** Goal of the exercise **
Check each line below for the word "Recommendation", and copy those that have it.

Provided data Block Start

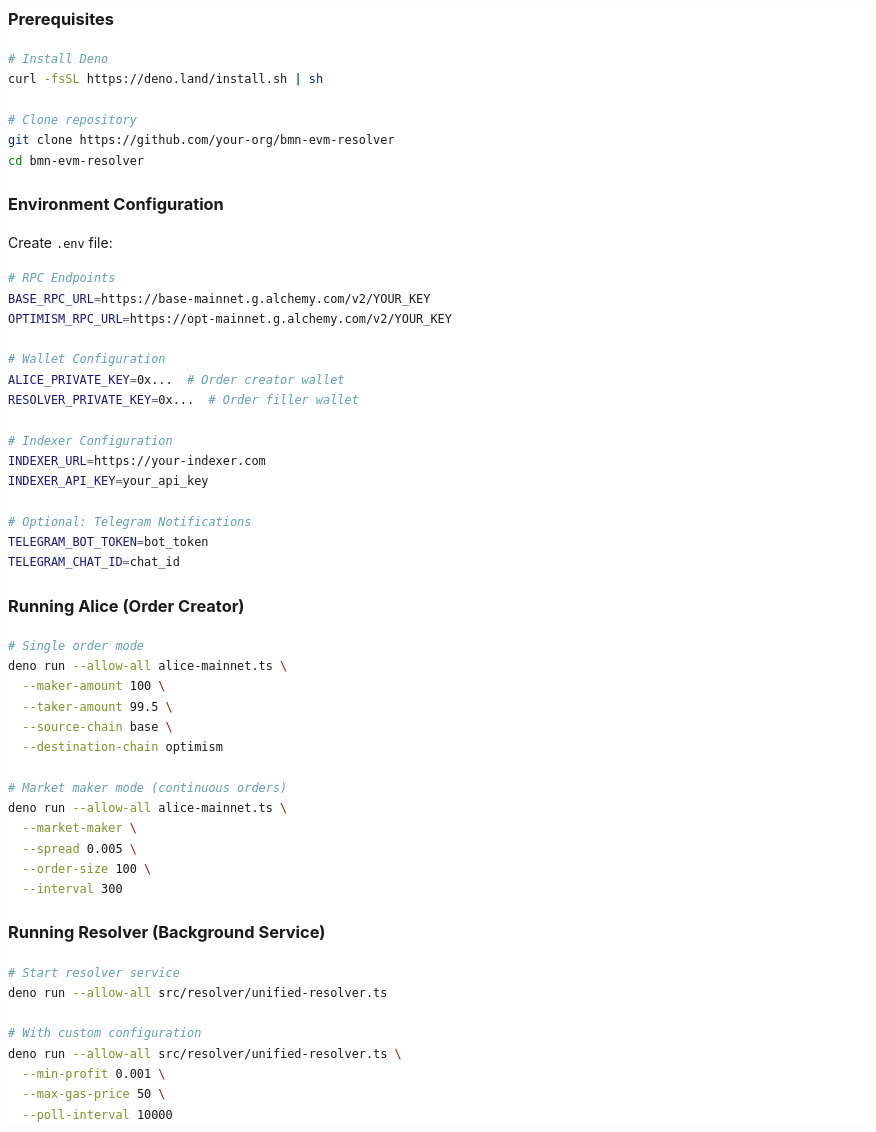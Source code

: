 ### Prerequisites
```bash
# Install Deno
curl -fsSL https://deno.land/install.sh | sh

# Clone repository
git clone https://github.com/your-org/bmn-evm-resolver
cd bmn-evm-resolver
```

### Environment Configuration

Create `.env` file:
```bash
# RPC Endpoints
BASE_RPC_URL=https://base-mainnet.g.alchemy.com/v2/YOUR_KEY
OPTIMISM_RPC_URL=https://opt-mainnet.g.alchemy.com/v2/YOUR_KEY

# Wallet Configuration
ALICE_PRIVATE_KEY=0x...  # Order creator wallet
RESOLVER_PRIVATE_KEY=0x...  # Order filler wallet

# Indexer Configuration
INDEXER_URL=https://your-indexer.com
INDEXER_API_KEY=your_api_key

# Optional: Telegram Notifications
TELEGRAM_BOT_TOKEN=bot_token
TELEGRAM_CHAT_ID=chat_id
```

### Running Alice (Order Creator)

```bash
# Single order mode
deno run --allow-all alice-mainnet.ts \
  --maker-amount 100 \
  --taker-amount 99.5 \
  --source-chain base \
  --destination-chain optimism

# Market maker mode (continuous orders)
deno run --allow-all alice-mainnet.ts \
  --market-maker \
  --spread 0.005 \
  --order-size 100 \
  --interval 300
```

### Running Resolver (Background Service)

```bash
# Start resolver service
deno run --allow-all src/resolver/unified-resolver.ts

# With custom configuration
deno run --allow-all src/resolver/unified-resolver.ts \
  --min-profit 0.001 \
  --max-gas-price 50 \
  --poll-interval 10000
```
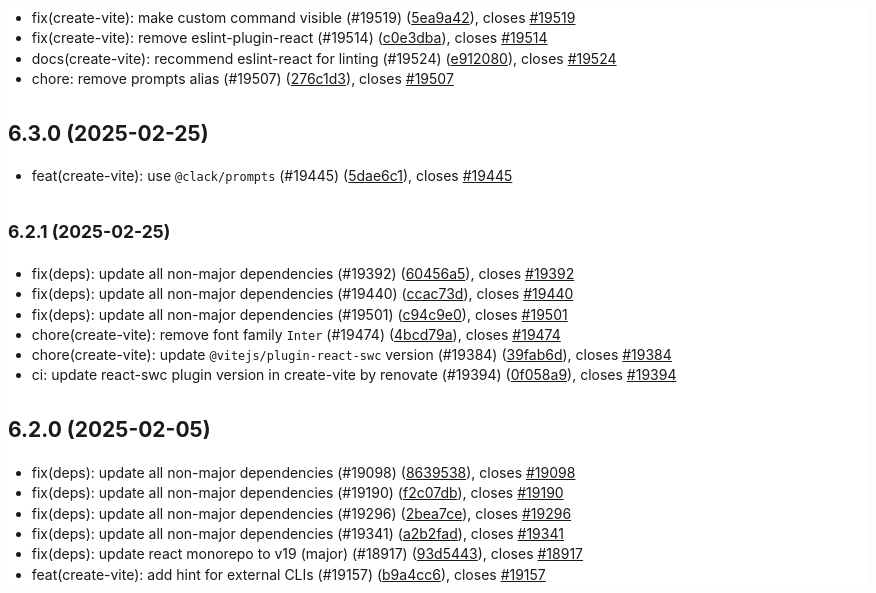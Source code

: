 * fix(create-vite): make custom command visible (#19519) ([5ea9a42](https://github.com/vitejs/vite/commit/5ea9a422c5a000c6a3183c617d6c853cdc4a5151)), closes [#19519](https://github.com/vitejs/vite/issues/19519)
* fix(create-vite): remove eslint-plugin-react (#19514) ([c0e3dba](https://github.com/vitejs/vite/commit/c0e3dba3108e479ab839205cfb046db327bdaf43)), closes [#19514](https://github.com/vitejs/vite/issues/19514)
* docs(create-vite): recommend eslint-react for linting (#19524) ([e912080](https://github.com/vitejs/vite/commit/e9120805df4dcf202caa65f15edc7d94fb521a63)), closes [#19524](https://github.com/vitejs/vite/issues/19524)
* chore: remove prompts alias (#19507) ([276c1d3](https://github.com/vitejs/vite/commit/276c1d3b4761c436dc668e76decb9cf20cb25ab9)), closes [#19507](https://github.com/vitejs/vite/issues/19507)



## 6.3.0 (2025-02-25)

* feat(create-vite): use `@clack/prompts` (#19445) ([5dae6c1](https://github.com/vitejs/vite/commit/5dae6c17da2ef135c2864500db2c8f3e2cf2b3db)), closes [#19445](https://github.com/vitejs/vite/issues/19445)



## <small>6.2.1 (2025-02-25)</small>

* fix(deps): update all non-major dependencies (#19392) ([60456a5](https://github.com/vitejs/vite/commit/60456a54fe90872dbd4bed332ecbd85bc88deb92)), closes [#19392](https://github.com/vitejs/vite/issues/19392)
* fix(deps): update all non-major dependencies (#19440) ([ccac73d](https://github.com/vitejs/vite/commit/ccac73d9d0e92c7232f09207d1d6b893e823ed8e)), closes [#19440](https://github.com/vitejs/vite/issues/19440)
* fix(deps): update all non-major dependencies (#19501) ([c94c9e0](https://github.com/vitejs/vite/commit/c94c9e052127cf4796374de1d698ec60b2973dfa)), closes [#19501](https://github.com/vitejs/vite/issues/19501)
* chore(create-vite): remove font family `Inter` (#19474) ([4bcd79a](https://github.com/vitejs/vite/commit/4bcd79a0b38c968825494da1a48f3f91fbc0fbf5)), closes [#19474](https://github.com/vitejs/vite/issues/19474)
* chore(create-vite): update `@vitejs/plugin-react-swc` version (#19384) ([39fab6d](https://github.com/vitejs/vite/commit/39fab6db204ea88ffdb346ee98d8abe0ff5d685f)), closes [#19384](https://github.com/vitejs/vite/issues/19384)
* ci: update react-swc plugin version in create-vite by renovate (#19394) ([0f058a9](https://github.com/vitejs/vite/commit/0f058a989f974d6f012539122f0580e37c2e9852)), closes [#19394](https://github.com/vitejs/vite/issues/19394)



## 6.2.0 (2025-02-05)

* fix(deps): update all non-major dependencies (#19098) ([8639538](https://github.com/vitejs/vite/commit/8639538e6498d1109da583ad942c1472098b5919)), closes [#19098](https://github.com/vitejs/vite/issues/19098)
* fix(deps): update all non-major dependencies (#19190) ([f2c07db](https://github.com/vitejs/vite/commit/f2c07dbfc874b46f6e09bb04996d0514663e4544)), closes [#19190](https://github.com/vitejs/vite/issues/19190)
* fix(deps): update all non-major dependencies (#19296) ([2bea7ce](https://github.com/vitejs/vite/commit/2bea7cec4b7fddbd5f2fb6090a7eaf5ae7ca0f1b)), closes [#19296](https://github.com/vitejs/vite/issues/19296)
* fix(deps): update all non-major dependencies (#19341) ([a2b2fad](https://github.com/vitejs/vite/commit/a2b2fad6adb781d3fb163a7e2ce4670d56d60748)), closes [#19341](https://github.com/vitejs/vite/issues/19341)
* fix(deps): update react monorepo to v19 (major) (#18917) ([93d5443](https://github.com/vitejs/vite/commit/93d54439784da0c0a995e50dcfcc081ce4da0121)), closes [#18917](https://github.com/vitejs/vite/issues/18917)
* feat(create-vite): add hint for external CLIs (#19157) ([b9a4cc6](https://github.com/vitejs/vite/commit/b9a4cc6b2875555b621f23ae5457fa37f31e2e24)), closes [#19157](https://github.com/vitejs/vite/issues/19157)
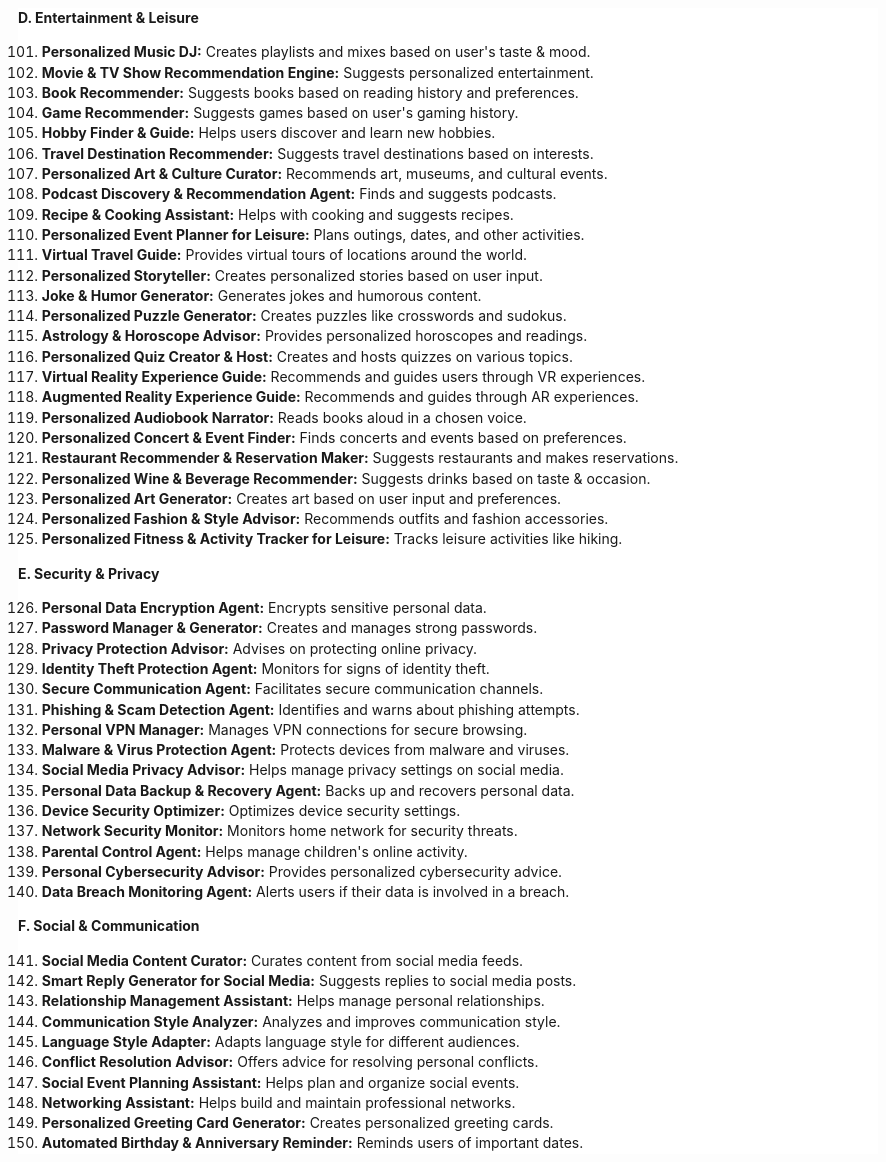 **D. Entertainment & Leisure**

101. **Personalized Music DJ:** Creates playlists and mixes based on user's taste & mood.
102. **Movie & TV Show Recommendation Engine:** Suggests personalized entertainment.
103. **Book Recommender:** Suggests books based on reading history and preferences.
104. **Game Recommender:** Suggests games based on user's gaming history.
105. **Hobby Finder & Guide:** Helps users discover and learn new hobbies.
106. **Travel Destination Recommender:** Suggests travel destinations based on interests.
107. **Personalized Art & Culture Curator:** Recommends art, museums, and cultural events.
108. **Podcast Discovery & Recommendation Agent:** Finds and suggests podcasts.
109. **Recipe & Cooking Assistant:** Helps with cooking and suggests recipes.
110. **Personalized Event Planner for Leisure:** Plans outings, dates, and other activities.
111. **Virtual Travel Guide:** Provides virtual tours of locations around the world.
112. **Personalized Storyteller:** Creates personalized stories based on user input.
113. **Joke & Humor Generator:** Generates jokes and humorous content.
114. **Personalized Puzzle Generator:** Creates puzzles like crosswords and sudokus.
115. **Astrology & Horoscope Advisor:** Provides personalized horoscopes and readings.
116. **Personalized Quiz Creator & Host:** Creates and hosts quizzes on various topics.
117. **Virtual Reality Experience Guide:** Recommends and guides users through VR experiences.
118. **Augmented Reality Experience Guide:** Recommends and guides through AR experiences.
119. **Personalized Audiobook Narrator:** Reads books aloud in a chosen voice.
120. **Personalized Concert & Event Finder:** Finds concerts and events based on preferences.
121. **Restaurant Recommender & Reservation Maker:** Suggests restaurants and makes reservations.
122. **Personalized Wine & Beverage Recommender:** Suggests drinks based on taste & occasion.
123. **Personalized Art Generator:** Creates art based on user input and preferences.
124. **Personalized Fashion & Style Advisor:** Recommends outfits and fashion accessories.
125. **Personalized Fitness & Activity Tracker for Leisure:** Tracks leisure activities like hiking.

**E. Security & Privacy**

126. **Personal Data Encryption Agent:** Encrypts sensitive personal data.
127. **Password Manager & Generator:** Creates and manages strong passwords.
128. **Privacy Protection Advisor:** Advises on protecting online privacy.
129. **Identity Theft Protection Agent:** Monitors for signs of identity theft.
130. **Secure Communication Agent:** Facilitates secure communication channels.
131. **Phishing & Scam Detection Agent:** Identifies and warns about phishing attempts.
132. **Personal VPN Manager:** Manages VPN connections for secure browsing.
133. **Malware & Virus Protection Agent:** Protects devices from malware and viruses.
134. **Social Media Privacy Advisor:** Helps manage privacy settings on social media.
135. **Personal Data Backup & Recovery Agent:** Backs up and recovers personal data.
136. **Device Security Optimizer:** Optimizes device security settings.
137. **Network Security Monitor:** Monitors home network for security threats.
138. **Parental Control Agent:** Helps manage children's online activity.
139. **Personal Cybersecurity Advisor:** Provides personalized cybersecurity advice.
140. **Data Breach Monitoring Agent:** Alerts users if their data is involved in a breach.

**F. Social & Communication**

141. **Social Media Content Curator:** Curates content from social media feeds.
142. **Smart Reply Generator for Social Media:** Suggests replies to social media posts.
143. **Relationship Management Assistant:** Helps manage personal relationships.
144. **Communication Style Analyzer:** Analyzes and improves communication style.
145. **Language Style Adapter:** Adapts language style for different audiences.
146. **Conflict Resolution Advisor:** Offers advice for resolving personal conflicts.
147. **Social Event Planning Assistant:** Helps plan and organize social events.
148. **Networking Assistant:** Helps build and maintain professional networks.
149. **Personalized Greeting Card Generator:** Creates personalized greeting cards.
150. **Automated Birthday & Anniversary Reminder:** Reminds users of important dates.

Provided data Block End

** Reply to the exercise **
102. **Movie & TV Show Recommendation Engine:** Suggests personalized entertainment.
108. **Podcast Discovery & Recommendation Agent:** Finds and suggests podcasts.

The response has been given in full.